The first thing to try would be to specify the rcutree.rcu_fanout_leaf
kernel boot parameter to align with the system's hardware boundaries and
to misalign, and see if you can measure any difference whatsoever at the
system level. For example, if you are using a multi-socket eight-core
x86 CPU with hyperthreading enabled, specify rcutree.rcu_fanout_leaf=8
to account for the "interesting" x86 CPU numbering. The default of
rcutree.rcu_fanout_leaf=16 would have the first two sockets sharing the
first leaf rcu_node structure. Perhaps also try rcutree.rcu_fanout_leaf=7
and rcutree.rcu_fanout_leaf=9 to tease out contention effects. I suggest
also running tests with hyperthreading disabled.

I bet that you won't see any system-level effect. The reason for that
bet is that people have been asking me this for years, but have always
declined to provide any data. In addition, RCU's fast paths are designed
to avoid hitting the rcu_node structures -- even call_rcu() normally is
confined to the per-CPU rcu_data structure.

Please note that I am particularly unhappy with the thought of having
RCU having non-contiguous CPU numbering within the rcu_node structures.
For example, having the first rcu_node structure have CPUs 0-7 and
32-39, the second have 8-15 and 40-47, and so on is really really ugly.
That isn't to say that I am inalterably opposed, but rather that there
had better be extremely good measurable system-level reasons for such
a change.

On the other hand, having some sort of option to allow architectures to
specify the RCU_FANOUT and RCU_FANOUT_LEAF values at boot time is not
that big a deal.

Does that help?

Thanx, Paul

2015-08-18 08:41:36

by Alexander Gordeev

[permalink] [raw]
Subject: Re: Make RCU tree CPU topology aware?
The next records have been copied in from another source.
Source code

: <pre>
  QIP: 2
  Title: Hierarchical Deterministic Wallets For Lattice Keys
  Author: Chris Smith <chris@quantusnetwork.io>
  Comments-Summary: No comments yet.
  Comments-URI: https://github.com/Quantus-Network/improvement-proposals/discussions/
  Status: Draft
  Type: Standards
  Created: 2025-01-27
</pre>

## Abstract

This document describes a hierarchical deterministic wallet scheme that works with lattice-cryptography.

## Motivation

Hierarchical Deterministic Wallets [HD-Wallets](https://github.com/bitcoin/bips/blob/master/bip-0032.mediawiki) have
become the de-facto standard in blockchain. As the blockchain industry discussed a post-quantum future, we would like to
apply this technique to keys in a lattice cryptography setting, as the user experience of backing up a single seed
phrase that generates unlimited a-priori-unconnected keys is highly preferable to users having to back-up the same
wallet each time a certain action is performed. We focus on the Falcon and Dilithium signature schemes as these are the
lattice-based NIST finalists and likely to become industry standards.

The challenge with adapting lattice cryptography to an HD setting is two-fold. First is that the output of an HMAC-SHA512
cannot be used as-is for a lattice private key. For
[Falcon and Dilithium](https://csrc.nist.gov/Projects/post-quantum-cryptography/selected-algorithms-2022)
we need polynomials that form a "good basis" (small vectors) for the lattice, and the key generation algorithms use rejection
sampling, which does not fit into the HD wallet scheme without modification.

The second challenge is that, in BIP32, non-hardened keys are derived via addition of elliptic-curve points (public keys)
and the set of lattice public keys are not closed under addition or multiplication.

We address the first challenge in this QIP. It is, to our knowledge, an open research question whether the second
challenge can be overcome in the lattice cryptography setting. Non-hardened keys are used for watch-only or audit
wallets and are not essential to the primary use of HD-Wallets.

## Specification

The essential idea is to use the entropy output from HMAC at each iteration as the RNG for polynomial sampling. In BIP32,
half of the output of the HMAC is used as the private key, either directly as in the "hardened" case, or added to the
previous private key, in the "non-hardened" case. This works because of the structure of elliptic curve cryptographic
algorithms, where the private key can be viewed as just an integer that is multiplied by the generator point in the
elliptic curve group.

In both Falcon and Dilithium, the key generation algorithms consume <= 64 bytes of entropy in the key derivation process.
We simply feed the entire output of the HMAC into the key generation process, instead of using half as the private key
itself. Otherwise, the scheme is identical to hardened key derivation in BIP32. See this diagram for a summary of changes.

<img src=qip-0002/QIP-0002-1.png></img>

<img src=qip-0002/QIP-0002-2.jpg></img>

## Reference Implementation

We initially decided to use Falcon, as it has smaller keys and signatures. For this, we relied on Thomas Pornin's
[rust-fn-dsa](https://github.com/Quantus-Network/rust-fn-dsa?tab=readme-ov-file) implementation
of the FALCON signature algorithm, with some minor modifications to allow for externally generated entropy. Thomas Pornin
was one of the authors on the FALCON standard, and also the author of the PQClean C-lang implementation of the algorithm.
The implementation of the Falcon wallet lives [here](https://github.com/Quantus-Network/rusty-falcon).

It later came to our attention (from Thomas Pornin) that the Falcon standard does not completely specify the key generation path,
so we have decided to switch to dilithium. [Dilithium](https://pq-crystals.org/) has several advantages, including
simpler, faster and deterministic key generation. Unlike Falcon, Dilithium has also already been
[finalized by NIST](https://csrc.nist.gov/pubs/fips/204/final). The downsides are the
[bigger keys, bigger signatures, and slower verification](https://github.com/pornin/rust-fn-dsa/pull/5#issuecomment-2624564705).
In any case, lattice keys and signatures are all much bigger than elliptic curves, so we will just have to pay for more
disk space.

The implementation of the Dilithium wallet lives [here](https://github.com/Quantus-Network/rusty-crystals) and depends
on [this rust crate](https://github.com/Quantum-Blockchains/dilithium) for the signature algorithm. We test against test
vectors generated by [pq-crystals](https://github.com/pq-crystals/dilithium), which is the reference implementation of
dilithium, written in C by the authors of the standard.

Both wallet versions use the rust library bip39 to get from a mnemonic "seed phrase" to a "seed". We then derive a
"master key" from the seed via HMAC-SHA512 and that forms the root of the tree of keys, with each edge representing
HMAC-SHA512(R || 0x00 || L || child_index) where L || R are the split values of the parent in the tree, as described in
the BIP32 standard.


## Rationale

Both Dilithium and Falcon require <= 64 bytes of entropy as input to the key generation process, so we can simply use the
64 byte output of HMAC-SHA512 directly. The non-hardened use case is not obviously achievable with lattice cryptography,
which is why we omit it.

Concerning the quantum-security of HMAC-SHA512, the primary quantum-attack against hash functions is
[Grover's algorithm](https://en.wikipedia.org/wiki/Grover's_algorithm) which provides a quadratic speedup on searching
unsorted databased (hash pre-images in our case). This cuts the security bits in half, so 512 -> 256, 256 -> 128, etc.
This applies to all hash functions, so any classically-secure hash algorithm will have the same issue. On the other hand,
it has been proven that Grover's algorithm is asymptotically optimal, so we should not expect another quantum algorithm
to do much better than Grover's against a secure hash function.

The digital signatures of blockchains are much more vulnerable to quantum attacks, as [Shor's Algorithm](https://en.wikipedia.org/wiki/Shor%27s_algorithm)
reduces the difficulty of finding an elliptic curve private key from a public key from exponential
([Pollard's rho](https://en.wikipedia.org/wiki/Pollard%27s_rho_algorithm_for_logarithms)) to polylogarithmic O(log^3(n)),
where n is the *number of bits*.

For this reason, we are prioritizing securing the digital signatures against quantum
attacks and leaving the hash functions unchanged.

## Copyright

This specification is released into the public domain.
On Mon, Aug 17, 2015 at 08:28:16AM -0700, Paul E. McKenney wrote:
> On Mon, Aug 17, 2015 at 11:39:34AM +0100, Alexander Gordeev wrote:
> > Hi Paul,
> >
> > Currently RCU tree distributes CPUs to leafs based on consequent CPU
> > IDs. That means CPUs from remote caches and even nodes might end up
> > in the same leaf.
> >
> > I did not research the impact, but at the glance that seems at least
> > sub-optimal; especially in case of remote nodes, when CPUs access
> > each others' memory?
> >
> > I am thinking of topology-aware RCU geometry where the RCU tree reflects
> > the actual system topology. I.e by borrowing it from schedulling domains
> > or soemthing like that.
> >
> > Do you think it worth the effort to research this question or I am
> > missing something and the current access patterns are just optimal?
>
> The first thing to try would be to specify the rcutree.rcu_fanout_leaf
> kernel boot parameter to align with the system's hardware boundaries and
> to misalign, and see if you can measure any difference whatsoever at the
> system level. For example, if you are using a multi-socket eight-core
> x86 CPU with hyperthreading enabled, specify rcutree.rcu_fanout_leaf=8
> to account for the "interesting" x86 CPU numbering. The default of
> rcutree.rcu_fanout_leaf=16 would have the first two sockets sharing the
> first leaf rcu_node structure. Perhaps also try rcutree.rcu_fanout_leaf=7
> and rcutree.rcu_fanout_leaf=9 to tease out contention effects. I suggest
> also running tests with hyperthreading disabled.
>
> I bet that you won't see any system-level effect. The reason for that
> bet is that people have been asking me this for years, but have always
> declined to provide any data. In addition, RCU's fast paths are designed
> to avoid hitting the rcu_node structures -- even call_rcu() normally is
> confined to the per-CPU rcu_data structure.
>
> Please note that I am particularly unhappy with the thought of having
> RCU having non-contiguous CPU numbering within the rcu_node structures.
> For example, having the first rcu_node structure have CPUs 0-7 and
> 32-39, the second have 8-15 and 40-47, and so on is really really ugly.
> That isn't to say that I am inalterably opposed, but rather that there
> had better be extremely good measurable system-level reasons for such
> a change.
>
> On the other hand, having some sort of option to allow architectures to
> specify the RCU_FANOUT and RCU_FANOUT_LEAF values at boot time is not
> that big a deal.
>
> Does that help?

A lot!

I suspected there could be no benefit in such a change and it is good
to know at first hand.

I could only think of large NUMA systems where that might matter, but
if the problem exists I guess it should be mitigated by NUMA balancer
anyways.

Thank you, Paul!

> Thanx, Paul
>

--
Regards,
Alexander Gordeev
[email protected]

2015-08-18 13:21:35

by Paul E. McKenney

[permalink] [raw]
Subject: Re: Make RCU tree CPU topology aware?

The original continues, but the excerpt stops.